If by this time next year Celtic remain the only senior Scottish football club to have employed full-time women players then it will show, yet again, that the SFA is content to remain a third-world organisation in terms of international football.

This year's final a world removed from the first ever

SUNDAY’S final between the USA and Holland will be a world removed from what is now regarded as the first Women’s World Cup, which took place in Mexico in 1971.

Six nations were represented, including England who sent a group of keen amateurs who had overcome challenges to be there that would have been considered too much for most other players – men and women alike.
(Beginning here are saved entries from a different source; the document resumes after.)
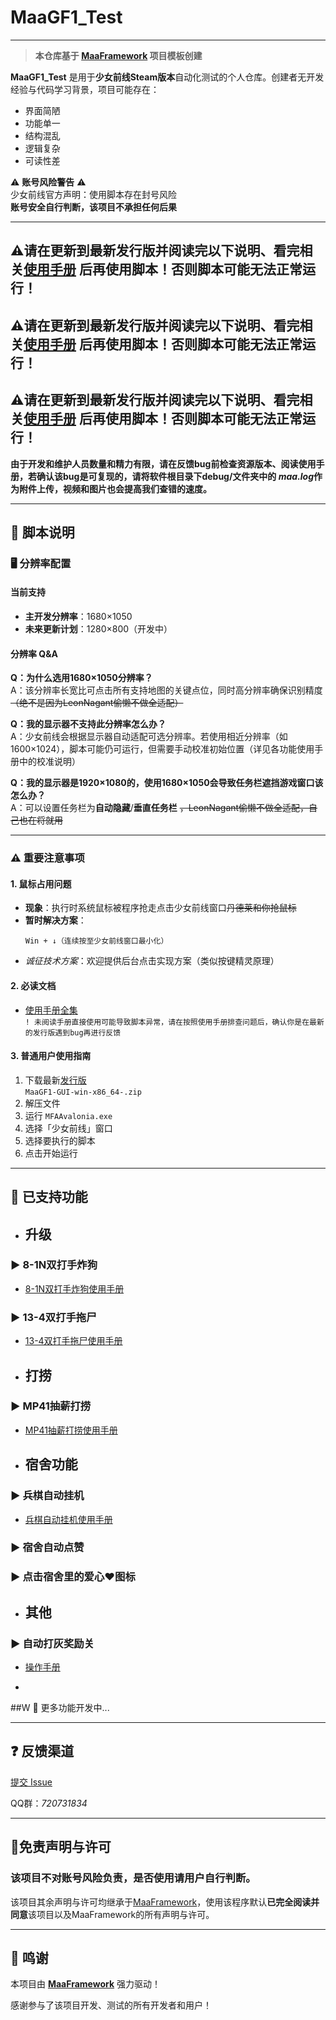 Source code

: <!-- markdownlint-disable MD033 MD041 -->

# MaaGF1_Test

---

> **本仓库基于 [MaaFramework](https://github.com/MaaXYZ/MaaFramework) 项目模板创建**

**MaaGF1_Test** 是用于**少女前线Steam版本**自动化测试的个人仓库。创建者无开发经验与代码学习背景，项目可能存在：

- 界面简陋
- 功能单一
- 结构混乱
- 逻辑复杂
- 可读性差



⚠️ **账号风险警告** ⚠️  
少女前线官方声明：使用脚本存在封号风险  
**账号安全自行判断，该项目不承担任何后果**

---

## **⚠️请在更新到最新发行版并阅读完以下说明、看完相关[使用手册](https://github.com/LeonNagant/MaaGF1_Test/tree/main/manual)  后再使用脚本！否则脚本可能无法正常运行！**
## **⚠️请在更新到最新发行版并阅读完以下说明、看完相关[使用手册](https://github.com/LeonNagant/MaaGF1_Test/tree/main/manual)  后再使用脚本！否则脚本可能无法正常运行！**
## **⚠️请在更新到最新发行版并阅读完以下说明、看完相关[使用手册](https://github.com/LeonNagant/MaaGF1_Test/tree/main/manual)  后再使用脚本！否则脚本可能无法正常运行！**

**由于开发和维护人员数量和精力有限，请在反馈bug前检查资源版本、阅读使用手册，若确认该bug是可复现的，请将软件根目录下debug/文件夹中的 *maa.log*作为附件上传，视频和图片也会提高我们查错的速度。**

---

## 📜 脚本说明

### 🖥️ 分辨率配置

#### 当前支持
- **主开发分辨率**：1680×1050
- **未来更新计划**：1280×800（开发中）

#### 分辨率 Q&A
**Q：为什么选用1680×1050分辨率？**  
A：该分辨率长宽比可点击所有支持地图的关键点位，同时高分辨率确保识别精度 ~~（绝不是因为LeonNagant偷懒不做全适配）~~

**Q：我的显示器不支持此分辨率怎么办？**  
A：少女前线会根据显示器自动适配可选分辨率。若使用相近分辨率（如1600×1024），脚本可能仍可运行，但需要手动校准初始位置（详见各功能使用手册中的校准说明）

**Q：我的显示器是1920×1080的，使用1680×1050会导致任务栏遮挡游戏窗口该怎么办？**  
A：可以设置任务栏为**自动隐藏**/**垂直任务栏** ~~，LeonNagant偷懒不做全适配，自己也在将就用~~

---

### ⚠️ 重要注意事项

#### 1. 鼠标占用问题
- **现象**：执行时系统鼠标被程序抢走点击少女前线窗口~~丹德莱和你抢鼠标~~
- **暂时解决方案**：
  ```快捷键
  Win + ↓（连续按至少女前线窗口最小化）
  ```
- *诚征技术方案*：欢迎提供后台点击实现方案（类似按键精灵原理）

#### 2. 必读文档
- [使用手册全集](https://github.com/LeonNagant/MaaGF1_Test/tree/main/manual)  
```! 未阅读手册直接使用可能导致脚本异常，请在按照使用手册排查问题后，确认你是在最新的发行版遇到bug再进行反馈```


#### 3. 普通用户使用指南
1. 下载最新[发行版](https://github.com/LeonNagant/MaaGF1_Test/releases/tag/release)  
   `MaaGF1-GUI-win-x86_64-.zip`
2. 解压文件
3. 运行 `MFAAvalonia.exe`
4. 选择「少女前线」窗口
5. 选择要执行的脚本
6. 点击开始运行


--- 


## 🚀 已支持功能



- ## 升级

### ▶️ 8-1N双打手炸狗

- [8-1N双打手炸狗使用手册](https://github.com/LeonNagant/MaaGF1_Test/blob/main/manual/8-1N%E5%8F%8C%E6%89%93%E6%89%8B%E7%82%B8%E7%8B%97%E4%BD%BF%E7%94%A8%E6%89%8B%E5%86%8C.md)

### ▶️ 13-4双打手拖尸

- [13-4双打手拖尸使用手册](https://github.com/LeonNagant/MaaGF1_Test/blob/main/manual/13-4%E5%8F%8C%E6%89%93%E6%89%8B%E6%8B%96%E5%B0%B8%E4%BD%BF%E7%94%A8%E6%89%8B%E5%86%8C.md)



- ## 打捞


### ▶️ MP41抽薪打捞
- [MP41抽薪打捞使用手册](https://github.com/LeonNagant/MaaGF1_Test/blob/main/manual/MP41%E6%8A%BD%E8%96%AA%E6%89%93%E6%8D%9E%E4%BD%BF%E7%94%A8%E6%89%8B%E5%86%8C.md)

- ## 宿舍功能

### ▶️ 兵棋自动挂机

- [兵棋自动挂机使用手册](https://github.com/LeonNagant/MaaGF1_Test/blob/main/manual/%E5%85%B5%E6%A3%8B%E8%87%AA%E5%8A%A8%E6%8C%82%E6%9C%BA%E4%BD%BF%E7%94%A8%E6%89%8B%E5%86%8C.md)

### ▶️ 宿舍自动点赞

### ▶️ 点击宿舍里的爱心❤图标

- ## 其他

### ▶️ 自动打灰奖励关

- [操作手册](https://github.com/LeonNagant/MaaGF1_Test/blob/main/manual/%E8%87%AA%E5%8A%A8%E6%89%93%E7%81%B0%E5%A5%96%E5%8A%B1%E5%85%B3%E4%BD%BF%E7%94%A8%E6%89%8B%E5%86%8C.md)



- 

##W 🔧 更多功能开发中...

---

## ❓ 反馈渠道

[提交 Issue](https://github.com/LeonNagant/MaaGF1_Test/issues)

QQ群：_720731834_

---

## 📄免责声明与许可

### **该项目不对账号风险负责，是否使用请用户自行判断。**

该项目其余声明与许可均继承于[MaaFramework](https://github.com/MaaXYZ/MaaFramework)，使用该程序默认**已完全阅读并同意**该项目以及MaaFramework的所有声明与许可。

---

## 🙏 鸣谢

本项目由 **[MaaFramework](https://github.com/MaaXYZ/MaaFramework)** 强力驱动！

感谢参与了该项目开发、测试的所有开发者和用户！

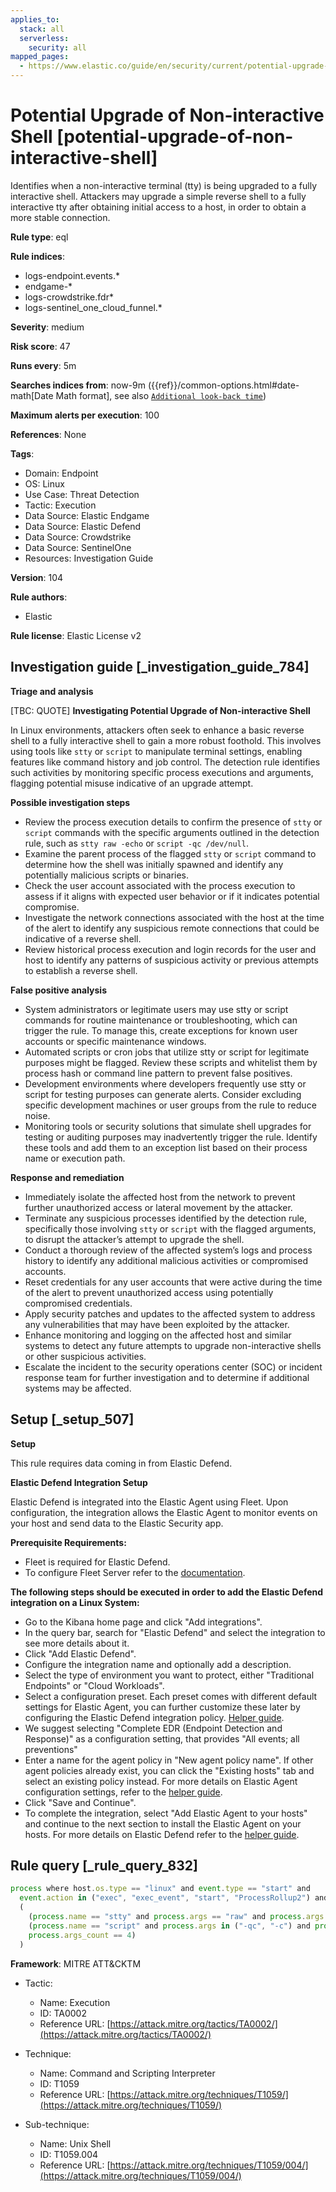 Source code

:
 ```yaml
---
applies_to:
  stack: all
  serverless:
    security: all
mapped_pages:
  - https://www.elastic.co/guide/en/security/current/potential-upgrade-of-non-interactive-shell.html
---
```


# Potential Upgrade of Non-interactive Shell [potential-upgrade-of-non-interactive-shell]

Identifies when a non-interactive terminal (tty) is being upgraded to a fully interactive shell. Attackers may upgrade a simple reverse shell to a fully interactive tty after obtaining initial access to a host, in order to obtain a more stable connection.

**Rule type**: eql

**Rule indices**:

* logs-endpoint.events.*
* endgame-*
* logs-crowdstrike.fdr*
* logs-sentinel_one_cloud_funnel.*

**Severity**: medium

**Risk score**: 47

**Runs every**: 5m

**Searches indices from**: now-9m ({{ref}}/common-options.html#date-math[Date Math format], see also [`Additional look-back time`](docs-content://solutions/security/detect-and-alert/create-detection-rule.md#rule-schedule))

**Maximum alerts per execution**: 100

**References**: None

**Tags**:

* Domain: Endpoint
* OS: Linux
* Use Case: Threat Detection
* Tactic: Execution
* Data Source: Elastic Endgame
* Data Source: Elastic Defend
* Data Source: Crowdstrike
* Data Source: SentinelOne
* Resources: Investigation Guide

**Version**: 104

**Rule authors**:

* Elastic

**Rule license**: Elastic License v2

## Investigation guide [_investigation_guide_784]

**Triage and analysis**

[TBC: QUOTE]
**Investigating Potential Upgrade of Non-interactive Shell**

In Linux environments, attackers often seek to enhance a basic reverse shell to a fully interactive shell to gain a more robust foothold. This involves using tools like `stty` or `script` to manipulate terminal settings, enabling features like command history and job control. The detection rule identifies such activities by monitoring specific process executions and arguments, flagging potential misuse indicative of an upgrade attempt.

**Possible investigation steps**

* Review the process execution details to confirm the presence of `stty` or `script` commands with the specific arguments outlined in the detection rule, such as `stty raw -echo` or `script -qc /dev/null`.
* Examine the parent process of the flagged `stty` or `script` command to determine how the shell was initially spawned and identify any potentially malicious scripts or binaries.
* Check the user account associated with the process execution to assess if it aligns with expected user behavior or if it indicates potential compromise.
* Investigate the network connections associated with the host at the time of the alert to identify any suspicious remote connections that could be indicative of a reverse shell.
* Review historical process execution and login records for the user and host to identify any patterns of suspicious activity or previous attempts to establish a reverse shell.

**False positive analysis**

* System administrators or legitimate users may use stty or script commands for routine maintenance or troubleshooting, which can trigger the rule. To manage this, create exceptions for known user accounts or specific maintenance windows.
* Automated scripts or cron jobs that utilize stty or script for legitimate purposes might be flagged. Review these scripts and whitelist them by process hash or command line pattern to prevent false positives.
* Development environments where developers frequently use stty or script for testing purposes can generate alerts. Consider excluding specific development machines or user groups from the rule to reduce noise.
* Monitoring tools or security solutions that simulate shell upgrades for testing or auditing purposes may inadvertently trigger the rule. Identify these tools and add them to an exception list based on their process name or execution path.

**Response and remediation**

* Immediately isolate the affected host from the network to prevent further unauthorized access or lateral movement by the attacker.
* Terminate any suspicious processes identified by the detection rule, specifically those involving `stty` or `script` with the flagged arguments, to disrupt the attacker’s attempt to upgrade the shell.
* Conduct a thorough review of the affected system’s logs and process history to identify any additional malicious activities or compromised accounts.
* Reset credentials for any user accounts that were active during the time of the alert to prevent unauthorized access using potentially compromised credentials.
* Apply security patches and updates to the affected system to address any vulnerabilities that may have been exploited by the attacker.
* Enhance monitoring and logging on the affected host and similar systems to detect any future attempts to upgrade non-interactive shells or other suspicious activities.
* Escalate the incident to the security operations center (SOC) or incident response team for further investigation and to determine if additional systems may be affected.


## Setup [_setup_507]

**Setup**

This rule requires data coming in from Elastic Defend.

**Elastic Defend Integration Setup**

Elastic Defend is integrated into the Elastic Agent using Fleet. Upon configuration, the integration allows the Elastic Agent to monitor events on your host and send data to the Elastic Security app.

**Prerequisite Requirements:**

* Fleet is required for Elastic Defend.
* To configure Fleet Server refer to the [documentation](docs-content://reference/ingestion-tools/fleet/fleet-server.md).

**The following steps should be executed in order to add the Elastic Defend integration on a Linux System:**

* Go to the Kibana home page and click "Add integrations".
* In the query bar, search for "Elastic Defend" and select the integration to see more details about it.
* Click "Add Elastic Defend".
* Configure the integration name and optionally add a description.
* Select the type of environment you want to protect, either "Traditional Endpoints" or "Cloud Workloads".
* Select a configuration preset. Each preset comes with different default settings for Elastic Agent, you can further customize these later by configuring the Elastic Defend integration policy. [Helper guide](docs-content://solutions/security/configure-elastic-defend/configure-an-integration-policy-for-elastic-defend.md).
* We suggest selecting "Complete EDR (Endpoint Detection and Response)" as a configuration setting, that provides "All events; all preventions"
* Enter a name for the agent policy in "New agent policy name". If other agent policies already exist, you can click the "Existing hosts" tab and select an existing policy instead. For more details on Elastic Agent configuration settings, refer to the [helper guide](docs-content://reference/ingestion-tools/fleet/agent-policy.md).
* Click "Save and Continue".
* To complete the integration, select "Add Elastic Agent to your hosts" and continue to the next section to install the Elastic Agent on your hosts. For more details on Elastic Defend refer to the [helper guide](docs-content://solutions/security/configure-elastic-defend/install-elastic-defend.md).


## Rule query [_rule_query_832]

```js
process where host.os.type == "linux" and event.type == "start" and
  event.action in ("exec", "exec_event", "start", "ProcessRollup2") and
  (
    (process.name == "stty" and process.args == "raw" and process.args == "-echo" and process.args_count >= 3) or
    (process.name == "script" and process.args in ("-qc", "-c") and process.args == "/dev/null" and
    process.args_count == 4)
  )
```

**Framework**: MITRE ATT&CKTM

* Tactic:

    * Name: Execution
    * ID: TA0002
    * Reference URL: [https://attack.mitre.org/tactics/TA0002/](https://attack.mitre.org/tactics/TA0002/)

* Technique:

    * Name: Command and Scripting Interpreter
    * ID: T1059
    * Reference URL: [https://attack.mitre.org/techniques/T1059/](https://attack.mitre.org/techniques/T1059/)

* Sub-technique:

    * Name: Unix Shell
    * ID: T1059.004
    * Reference URL: [https://attack.mitre.org/techniques/T1059/004/](https://attack.mitre.org/techniques/T1059/004/)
England’s squad of 14 included a 13-year-old, a 14-year-old and a 15-year-old and were expecting to be well beaten by all of their much more experienced and well-resourced opponents.

The final was won by Denmark who overcame hosts Mexico 3-0, but this England team more than held their own and received great support from local supporters who seemed to be aware of the challenges these English women had overcome just to get there.

We often dismiss Mexico as an under-developed and over-crowded country characterised by backward male macho attitudes. Those who possess such attitudes must never have visited this beautiful country or met a Mexican person. In 1971 the matches at this first Women’s World Cup attracted crowds of 80,000 to 100,000 in a country that is fanatical about men’s football.

Of course the tournament wasn’t recognised by Fifa and the English FA were deeply reluctant to permit the women’s team to wear the fabled Three Lions badge of the national association. The Mexicans though, were happy to appreciate these matches for what they were and wisely resisted the temptation to make comparisons with men’s football. The numbers and media coverage suggest that they liked what they saw.